Wiem, że ożywia was myśl o odnowie najlepszych tradycji kulturalnych wsi, o chrześcijańskim życiu we wzajemnej miłości, o doskonaleniu się przez wspólną modlitwę, że tworzycie kręgi wzajemnej pomocy, uczestniczycie w rekolekcjach, dokształcacie się, zapoznajecie się ze społeczną nauką Kościoła.
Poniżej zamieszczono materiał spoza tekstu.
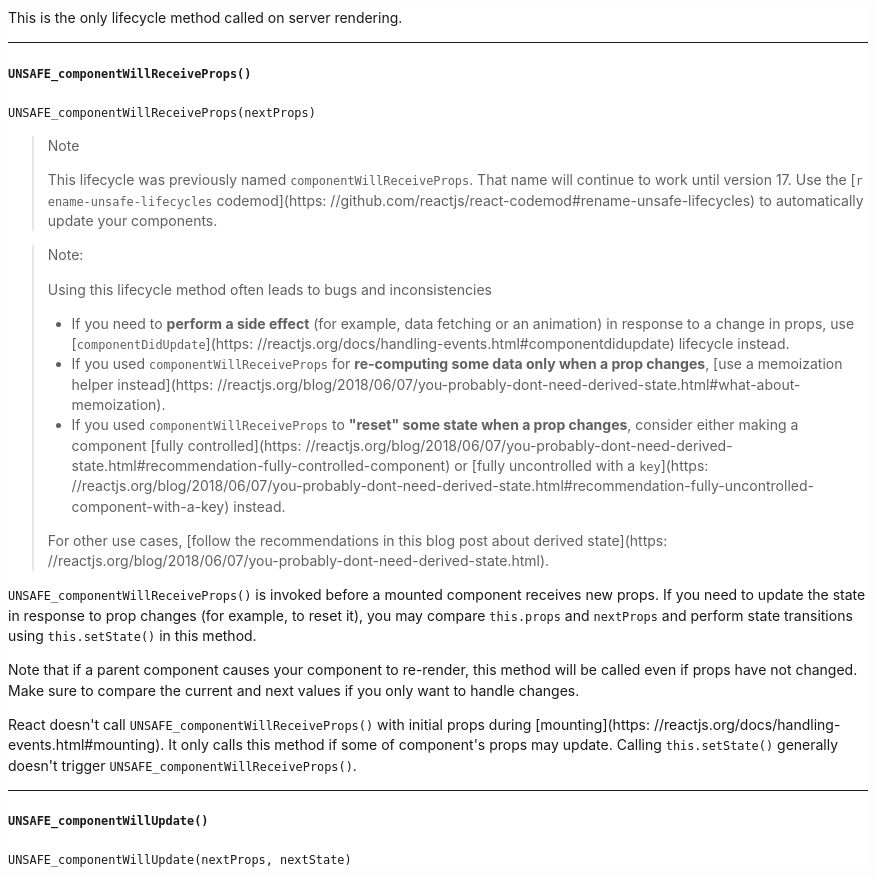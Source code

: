 This is the only lifecycle method called on server rendering.

---

#### `UNSAFE_componentWillReceiveProps()`

```
UNSAFE_componentWillReceiveProps(nextProps)
```

> Note
>
> This lifecycle was previously named `componentWillReceiveProps`. That name will continue to work until version 17. Use the \[`rename-unsafe-lifecycles` codemod]\(https: //github.com/reactjs/react-codemod#rename-unsafe-lifecycles) to automatically update your components.

> Note:
>
> Using this lifecycle method often leads to bugs and inconsistencies
>
> - If you need to **perform a side effect** (for example, data fetching or an animation) in response to a change in props, use \[`componentDidUpdate`]\(https: //reactjs.org/docs/handling-events.html#componentdidupdate) lifecycle instead.
> - If you used `componentWillReceiveProps` for **re-computing some data only when a prop changes**, \[use a memoization helper instead]\(https: //reactjs.org/blog/2018/06/07/you-probably-dont-need-derived-state.html#what-about-memoization).
> - If you used `componentWillReceiveProps` to **"reset" some state when a prop changes**, consider either making a component \[fully controlled]\(https: //reactjs.org/blog/2018/06/07/you-probably-dont-need-derived-state.html#recommendation-fully-controlled-component) or \[fully uncontrolled with a `key`]\(https: //reactjs.org/blog/2018/06/07/you-probably-dont-need-derived-state.html#recommendation-fully-uncontrolled-component-with-a-key) instead.
>
> For other use cases, \[follow the recommendations in this blog post about derived state]\(https: //reactjs.org/blog/2018/06/07/you-probably-dont-need-derived-state.html).

`UNSAFE_componentWillReceiveProps()` is invoked before a mounted component receives new props. If you need to update the state in response to prop changes (for example, to reset it), you may compare `this.props` and `nextProps` and perform state transitions using `this.setState()` in this method.

Note that if a parent component causes your component to re-render, this method will be called even if props have not changed. Make sure to compare the current and next values if you only want to handle changes.

React doesn't call `UNSAFE_componentWillReceiveProps()` with initial props during \[mounting]\(https: //reactjs.org/docs/handling-events.html#mounting). It only calls this method if some of component's props may update. Calling `this.setState()` generally doesn't trigger `UNSAFE_componentWillReceiveProps()`.

---

#### `UNSAFE_componentWillUpdate()`

```
UNSAFE_componentWillUpdate(nextProps, nextState)
```
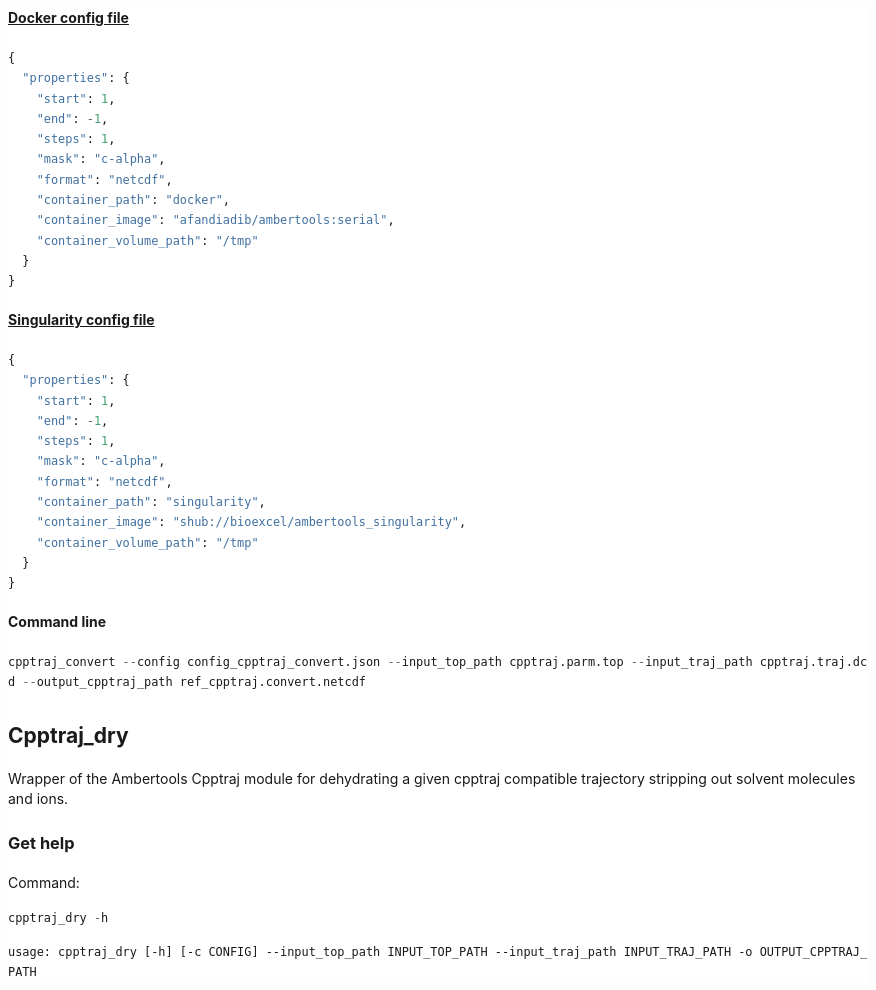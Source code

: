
 ```python
```
#### [Docker config file](https://github.com/bioexcel/biobb_analysis/blob/master/biobb_analysis/test/data/config/config_cpptraj_convert_docker.json)
```python
{
  "properties": {
    "start": 1,
    "end": -1,
    "steps": 1,
    "mask": "c-alpha",
    "format": "netcdf",
    "container_path": "docker",
    "container_image": "afandiadib/ambertools:serial",
    "container_volume_path": "/tmp"
  }
}
```
#### [Singularity config file](https://github.com/bioexcel/biobb_analysis/blob/master/biobb_analysis/test/data/config/config_cpptraj_convert_singularity.json)
```python
{
  "properties": {
    "start": 1,
    "end": -1,
    "steps": 1,
    "mask": "c-alpha",
    "format": "netcdf",
    "container_path": "singularity",
    "container_image": "shub://bioexcel/ambertools_singularity",
    "container_volume_path": "/tmp"
  }
}
```
#### Command line
```python
cpptraj_convert --config config_cpptraj_convert.json --input_top_path cpptraj.parm.top --input_traj_path cpptraj.traj.dcd --output_cpptraj_path ref_cpptraj.convert.netcdf
```

## Cpptraj_dry
Wrapper of the Ambertools Cpptraj module for dehydrating a given cpptraj compatible trajectory stripping out solvent molecules and ions.
### Get help
Command:
```python
cpptraj_dry -h
```
    usage: cpptraj_dry [-h] [-c CONFIG] --input_top_path INPUT_TOP_PATH --input_traj_path INPUT_TRAJ_PATH -o OUTPUT_CPPTRAJ_PATH
    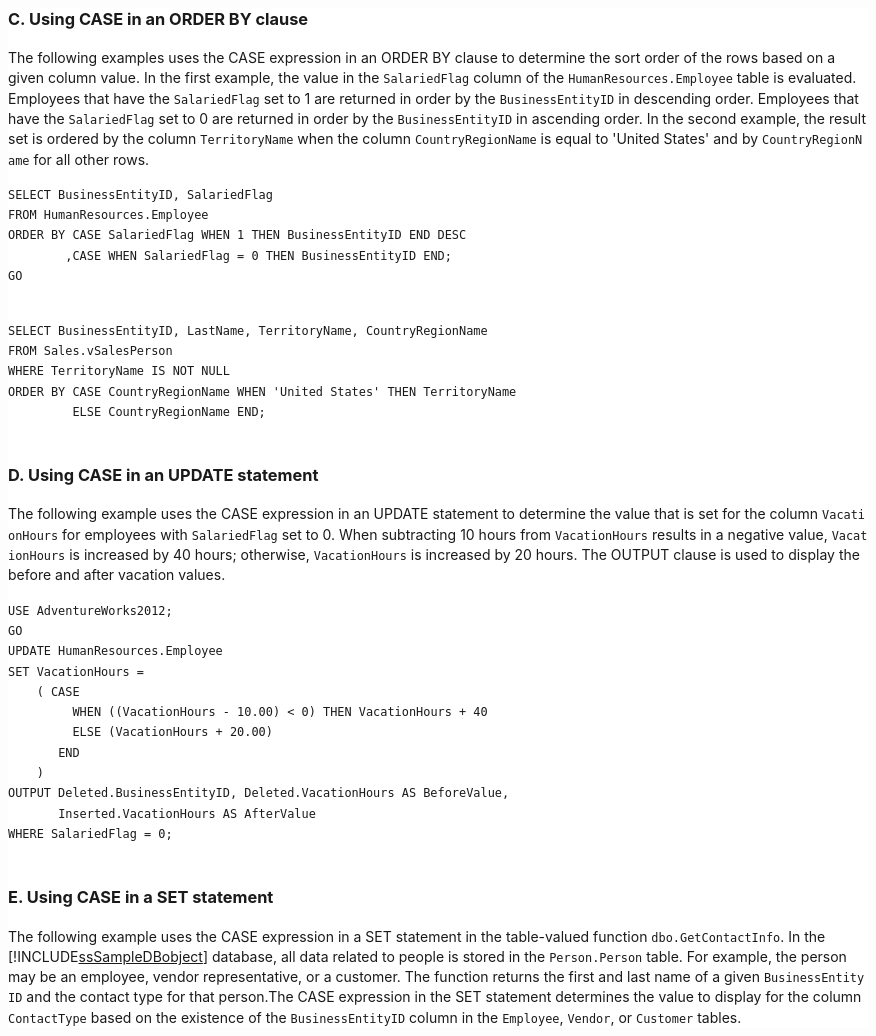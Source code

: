 ### C. Using CASE in an ORDER BY clause  
 The following examples uses the CASE expression in an ORDER BY clause to determine the sort order of the rows based on a given column value. In the first example, the value in the `SalariedFlag` column of the `HumanResources.Employee` table is evaluated. Employees that have the `SalariedFlag` set to 1 are returned in order by the `BusinessEntityID` in descending order. Employees that have the `SalariedFlag` set to 0 are returned in order by the `BusinessEntityID` in ascending order. In the second example, the result set is ordered by the column `TerritoryName` when the column `CountryRegionName` is equal to 'United States' and by `CountryRegionName` for all other rows.  
  
```  
SELECT BusinessEntityID, SalariedFlag  
FROM HumanResources.Employee  
ORDER BY CASE SalariedFlag WHEN 1 THEN BusinessEntityID END DESC  
        ,CASE WHEN SalariedFlag = 0 THEN BusinessEntityID END;  
GO  
  
```  
  
```  
SELECT BusinessEntityID, LastName, TerritoryName, CountryRegionName  
FROM Sales.vSalesPerson  
WHERE TerritoryName IS NOT NULL  
ORDER BY CASE CountryRegionName WHEN 'United States' THEN TerritoryName  
         ELSE CountryRegionName END;  
  
```  
  
### D. Using CASE in an UPDATE statement  
 The following example uses the CASE expression in an UPDATE statement to determine the value that is set for the column `VacationHours` for employees with `SalariedFlag` set to 0. When subtracting 10 hours from `VacationHours` results in a negative value, `VacationHours` is increased by 40 hours; otherwise, `VacationHours` is increased by 20 hours. The OUTPUT clause is used to display the before and after vacation values.  
  
```  
USE AdventureWorks2012;  
GO  
UPDATE HumanResources.Employee  
SET VacationHours =   
    ( CASE  
         WHEN ((VacationHours - 10.00) < 0) THEN VacationHours + 40  
         ELSE (VacationHours + 20.00)  
       END  
    )  
OUTPUT Deleted.BusinessEntityID, Deleted.VacationHours AS BeforeValue,   
       Inserted.VacationHours AS AfterValue  
WHERE SalariedFlag = 0;  
  
```  
  
### E. Using CASE in a SET statement  
 The following example uses the CASE expression in a SET statement in the table-valued function `dbo.GetContactInfo`. In the [!INCLUDE[ssSampleDBobject](../../includes/sssampledbobject-md.md)] database, all data related to people is stored in the `Person.Person` table. For example, the person may be an employee, vendor representative, or a customer. The function returns the first and last name of a given `BusinessEntityID` and the contact type for that person.The CASE expression in the SET statement determines the value to display for the column `ContactType` based on the existence of the `BusinessEntityID` column in the `Employee`, `Vendor`, or `Customer` tables.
Pragniecie w ten sposób odkryć na nowo wasze szczególne posłannictwo, pracy na roli przywrócić właściwą jej godność i w jej trudach odnajdywać radość.

Pozwólcie, że zwrócę się do was słowami wielkiego męża stanu, przedstawiciela polskiej wsi, Wincentego Witosa: "Chłop zachował w najgorszych chwilach ziemię, religię i narodowość. Te trzy wartości dały podstawę do stworzenia państwa. Bez nich nie moglibyśmy go mieć. Gdzie chłop stanął, tam się podstawa przyszłego odrodzenia ostała" (słowa wypowiedziane w Wierzchosławicach w 1928 roku).
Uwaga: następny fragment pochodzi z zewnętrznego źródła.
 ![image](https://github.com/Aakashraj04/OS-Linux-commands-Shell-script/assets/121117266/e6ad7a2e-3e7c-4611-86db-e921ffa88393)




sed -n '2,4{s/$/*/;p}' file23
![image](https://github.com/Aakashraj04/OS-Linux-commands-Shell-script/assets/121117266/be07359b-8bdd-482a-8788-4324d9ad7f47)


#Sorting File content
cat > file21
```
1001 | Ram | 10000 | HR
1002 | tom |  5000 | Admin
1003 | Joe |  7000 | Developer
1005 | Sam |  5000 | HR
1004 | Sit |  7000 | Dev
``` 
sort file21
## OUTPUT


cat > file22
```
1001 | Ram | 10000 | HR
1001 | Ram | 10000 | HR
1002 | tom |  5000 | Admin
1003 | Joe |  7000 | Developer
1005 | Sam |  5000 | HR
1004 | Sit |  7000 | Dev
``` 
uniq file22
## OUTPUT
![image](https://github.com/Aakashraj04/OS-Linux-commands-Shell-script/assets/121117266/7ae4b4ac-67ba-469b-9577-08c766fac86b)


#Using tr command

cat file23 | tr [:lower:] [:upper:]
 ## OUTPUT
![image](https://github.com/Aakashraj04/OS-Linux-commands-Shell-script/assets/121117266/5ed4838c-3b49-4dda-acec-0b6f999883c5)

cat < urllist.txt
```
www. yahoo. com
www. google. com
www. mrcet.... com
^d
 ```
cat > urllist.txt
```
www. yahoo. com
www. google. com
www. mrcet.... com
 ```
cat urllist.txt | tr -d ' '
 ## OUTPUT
Stańcie z miłością przy Bogu!

Chrystus, który siebie nazywał krzewem winnym, o Nim, o Bogu, swym Ojcu, powiedział, że "jest Tym, który uprawia" - rolnikiem.
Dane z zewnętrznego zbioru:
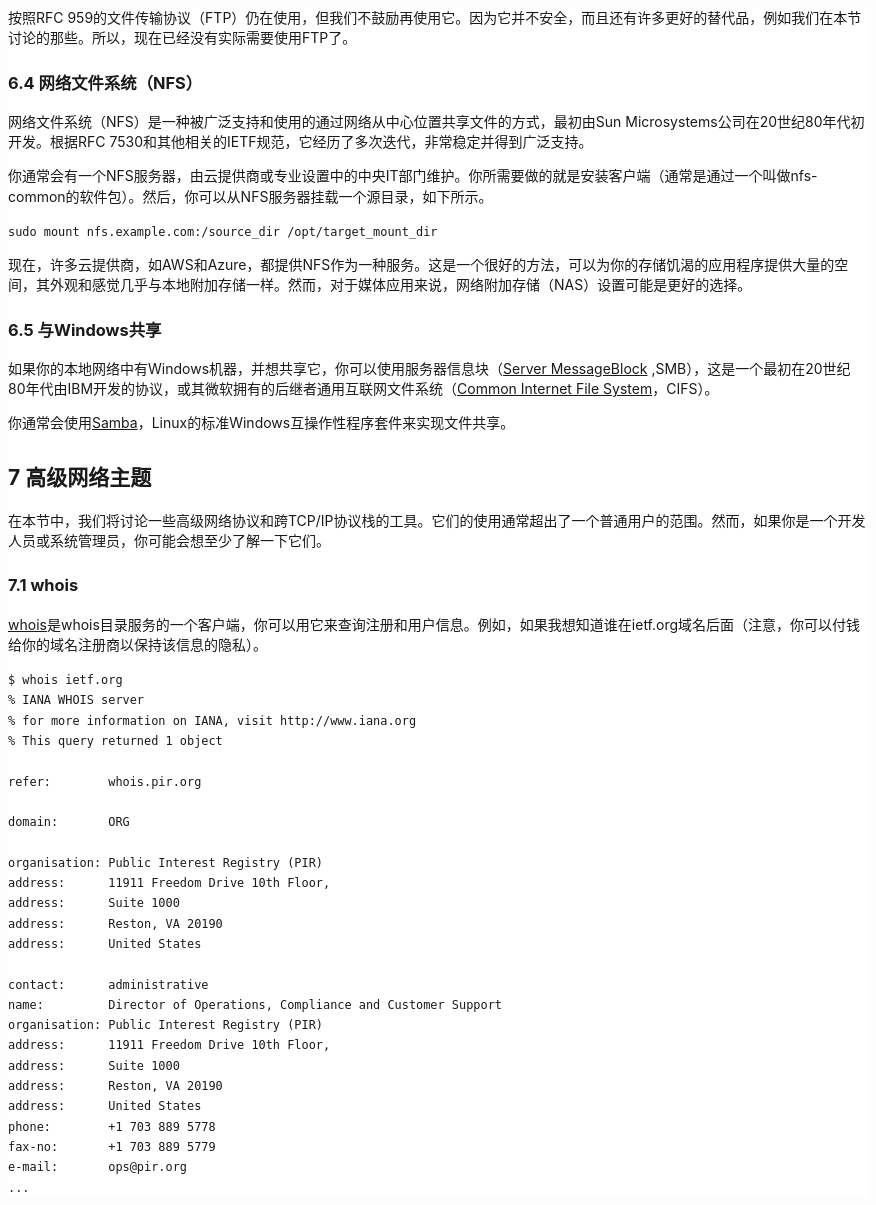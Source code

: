 按照RFC 959的文件传输协议（FTP）仍在使用，但我们不鼓励再使用它。因为它并不安全，而且还有许多更好的替代品，例如我们在本节讨论的那些。所以，现在已经没有实际需要使用FTP了。

### 6.4 网络文件系统（NFS）

网络文件系统（NFS）是一种被广泛支持和使用的通过网络从中心位置共享文件的方式，最初由Sun Microsystems公司在20世纪80年代初开发。根据RFC 7530和其他相关的IETF规范，它经历了多次迭代，非常稳定并得到广泛支持。

你通常会有一个NFS服务器，由云提供商或专业设置中的中央IT部门维护。你所需要做的就是安装客户端（通常是通过一个叫做nfs-common的软件包）。然后，你可以从NFS服务器挂载一个源目录，如下所示。

```shell
sudo mount nfs.example.com:/source_dir /opt/target_mount_dir
```

现在，许多云提供商，如AWS和Azure，都提供NFS作为一种服务。这是一个很好的方法，可以为你的存储饥渴的应用程序提供大量的空间，其外观和感觉几乎与本地附加存储一样。然而，对于媒体应用来说，网络附加存储（NAS）设置可能是更好的选择。

### 6.5 与Windows共享

如果你的本地网络中有Windows机器，并想共享它，你可以使用服务器信息块（[Server MessageBlock](https://en.wikipedia.org/wiki/Server_Message_Block) ,SMB），这是一个最初在20世纪80年代由IBM开发的协议，或其微软拥有的后继者通用互联网文件系统（[Common Internet File System](https://docs.microsoft.com/en-us/openspecs/windows_protocols/ms-cifs/d416ff7c-c536-406e-a951-4f04b2fd1d2b)，CIFS）。

你通常会使用[Samba](https://www.samba.org/)，Linux的标准Windows互操作性程序套件来实现文件共享。

## 7 高级网络主题

在本节中，我们将讨论一些高级网络协议和跨TCP/IP协议栈的工具。它们的使用通常超出了一个普通用户的范围。然而，如果你是一个开发人员或系统管理员，你可能会想至少了解一下它们。

### 7.1 whois

[whois](https://linux.die.net/man/1/whois)是whois目录服务的一个客户端，你可以用它来查询注册和用户信息。例如，如果我想知道谁在ietf.org域名后面（注意，你可以付钱给你的域名注册商以保持该信息的隐私）。

```shell
$ whois ietf.org 
% IANA WHOIS server
% for more information on IANA, visit http://www.iana.org
% This query returned 1 object

refer:        whois.pir.org

domain:       ORG

organisation: Public Interest Registry (PIR)
address:      11911 Freedom Drive 10th Floor,
address:      Suite 1000
address:      Reston, VA 20190
address:      United States

contact:      administrative
name:         Director of Operations, Compliance and Customer Support
organisation: Public Interest Registry (PIR)
address:      11911 Freedom Drive 10th Floor,
address:      Suite 1000
address:      Reston, VA 20190
address:      United States
phone:        +1 703 889 5778
fax-no:       +1 703 889 5779
e-mail:       ops@pir.org
...
```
Trwajcie w Chrystusie i przynoście owoc obfity, w Nim możemy uczynić wszystko (por. J 15,1-5).

Bądźcie uprawą Bożą!

I z miłością stójcie przy ziemi, przy tej naszej matce i żywicielce. Wam w szczególny sposób powierzył Stwórca wszelką roślinę przynoszącą ziarno po całej ziemi i wszelkie drzewo, którego owoc ma w sobie nasienie, by były dla wszystkich pokarmem (por. Rdz 1,29). Rodzi ta ziemia "cierń i oset", ale dzięki waszej pracy ma rodzić pokarm, ma przynosić chleb dla człowieka. To jest szczególnym źródłem godności pracy na roli. Waszej godności.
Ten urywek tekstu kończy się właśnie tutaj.